This is colourful stuff and interesting on many levels, not least for the anti-German sentiment expressed a good five years before war was declared, but leaving that aside for the moment, it is evident from the facts and figures quoted here (“£100,000 … in 10 years”) that the story is evolving – it is, as we say, growing whiskers!

Which begins to make me wonder about the veracity of all this. After all, the business about Harmsworth, the 300,00 miles and the 3 grand jackpot only enters in at a later date when you think about it.

Now, I’m the last one to ruin a good story by letting the facts get in the way but, for instance, if we look back three years to a time when he tramped into Lewes on or about Saturday June 2nd 1906, the Sussex Express printed the following under the headline, A GREAT WALK.

‘On Tuesday morning a hale and hearty old veteran walked into the “Sussex Express” Office and announced himself Mark All, the holder the World’s record for walking the longest distance in the shortest time.

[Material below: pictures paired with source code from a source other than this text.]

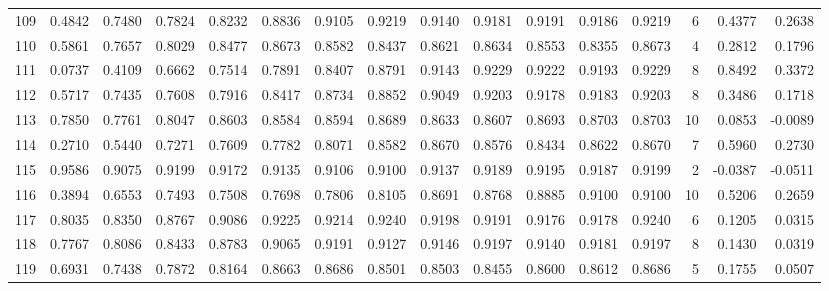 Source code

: \begin{tabular}{lrrrrrrrrrrrrrrr}
109 &      0.4842 &  0.7480 &  0.7824 &  0.8232 &  0.8836 &  0.9105 &  0.9219 &  0.9140 &  0.9181 &  0.9191 &   0.9186 &     0.9219 &      6 &                    0.4377 &                     0.2638 \\
110 &      0.5861 &  0.7657 &  0.8029 &  0.8477 &  0.8673 &  0.8582 &  0.8437 &  0.8621 &  0.8634 &  0.8553 &   0.8355 &     0.8673 &      4 &                    0.2812 &                     0.1796 \\
111 &      0.0737 &  0.4109 &  0.6662 &  0.7514 &  0.7891 &  0.8407 &  0.8791 &  0.9143 &  0.9229 &  0.9222 &   0.9193 &     0.9229 &      8 &                    0.8492 &                     0.3372 \\
112 &      0.5717 &  0.7435 &  0.7608 &  0.7916 &  0.8417 &  0.8734 &  0.8852 &  0.9049 &  0.9203 &  0.9178 &   0.9183 &     0.9203 &      8 &                    0.3486 &                     0.1718 \\
113 &      0.7850 &  0.7761 &  0.8047 &  0.8603 &  0.8584 &  0.8594 &  0.8689 &  0.8633 &  0.8607 &  0.8693 &   0.8703 &     0.8703 &     10 &                    0.0853 &                    -0.0089 \\
114 &      0.2710 &  0.5440 &  0.7271 &  0.7609 &  0.7782 &  0.8071 &  0.8582 &  0.8670 &  0.8576 &  0.8434 &   0.8622 &     0.8670 &      7 &                    0.5960 &                     0.2730 \\
115 &      0.9586 &  0.9075 &  0.9199 &  0.9172 &  0.9135 &  0.9106 &  0.9100 &  0.9137 &  0.9189 &  0.9195 &   0.9187 &     0.9199 &      2 &                   -0.0387 &                    -0.0511 \\
116 &      0.3894 &  0.6553 &  0.7493 &  0.7508 &  0.7698 &  0.7806 &  0.8105 &  0.8691 &  0.8768 &  0.8885 &   0.9100 &     0.9100 &     10 &                    0.5206 &                     0.2659 \\
117 &      0.8035 &  0.8350 &  0.8767 &  0.9086 &  0.9225 &  0.9214 &  0.9240 &  0.9198 &  0.9191 &  0.9176 &   0.9178 &     0.9240 &      6 &                    0.1205 &                     0.0315 \\
118 &      0.7767 &  0.8086 &  0.8433 &  0.8783 &  0.9065 &  0.9191 &  0.9127 &  0.9146 &  0.9197 &  0.9140 &   0.9181 &     0.9197 &      8 &                    0.1430 &                     0.0319 \\
119 &      0.6931 &  0.7438 &  0.7872 &  0.8164 &  0.8663 &  0.8686 &  0.8501 &  0.8503 &  0.8455 &  0.8600 &   0.8612 &     0.8686 &      5 &                    0.1755 &                     0.0507 \\

\end{tabular}
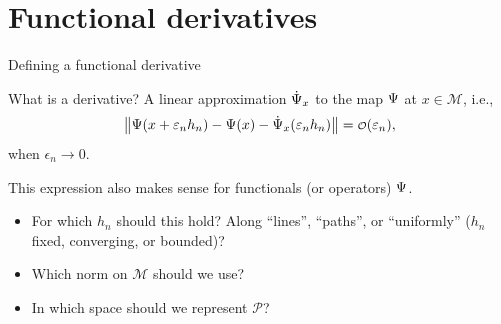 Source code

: \documentclass{beamer}\usepackage{listings}
\begin{document}
\section{Functional derivatives}
\label{sec:org8597c9a}
\begin{frame}[label={sec:orgc16e6c6}]{Defining a functional derivative}
\begin{block}{What is a derivative? \pause}
A linear approximation \(\dot{\operatorname{\Psi}}_x\) to the map \(\operatorname{\Psi}\) at \(x \in \mathcal{M}\), i.e.,
\begin{equation*}
  \left\Vert
    \TT(x + \epsilon_n h_n) - \TT(x) - \dot{\TT}_x(\epsilon_n h_n)
  \right\Vert = \smallO(\epsilon_n),
\end{equation*}
when \(\epsilon_n \rightarrow 0\).

\pause \hfill
\end{block}
This expression also makes sense for functionals (or operators) \(\operatorname{\Psi}\).

\pause \hfill

\begin{itemize}[<+->]
\item For which \(h_n\) should this hold? Along ``lines'', ``paths'', or ``uniformly'' (\(h_n\) fixed,
converging, or bounded)?
\item Which norm on \(\mathcal{M}\) should we use?
\item In which space should we represent \(\mathcal{P}\)?
\end{itemize}
\end{frame}
\end{document}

A little more than five years ago, and when had reached the age 72, All imposed upon himself the gigantic task of walking 60,000 miles in seven years, the distance to be completed by December, 1907. By ten o’clock Tuesday morning, which hour he arrived Lewes, All had covered 51,250 miles, leaving 8,750, which, if he is able keep up his average, he will accomplish about next February, or several months before the stipulated time.’

Hang on! “60,000 miles … in 7 years”. I’m going to have to sleep on this!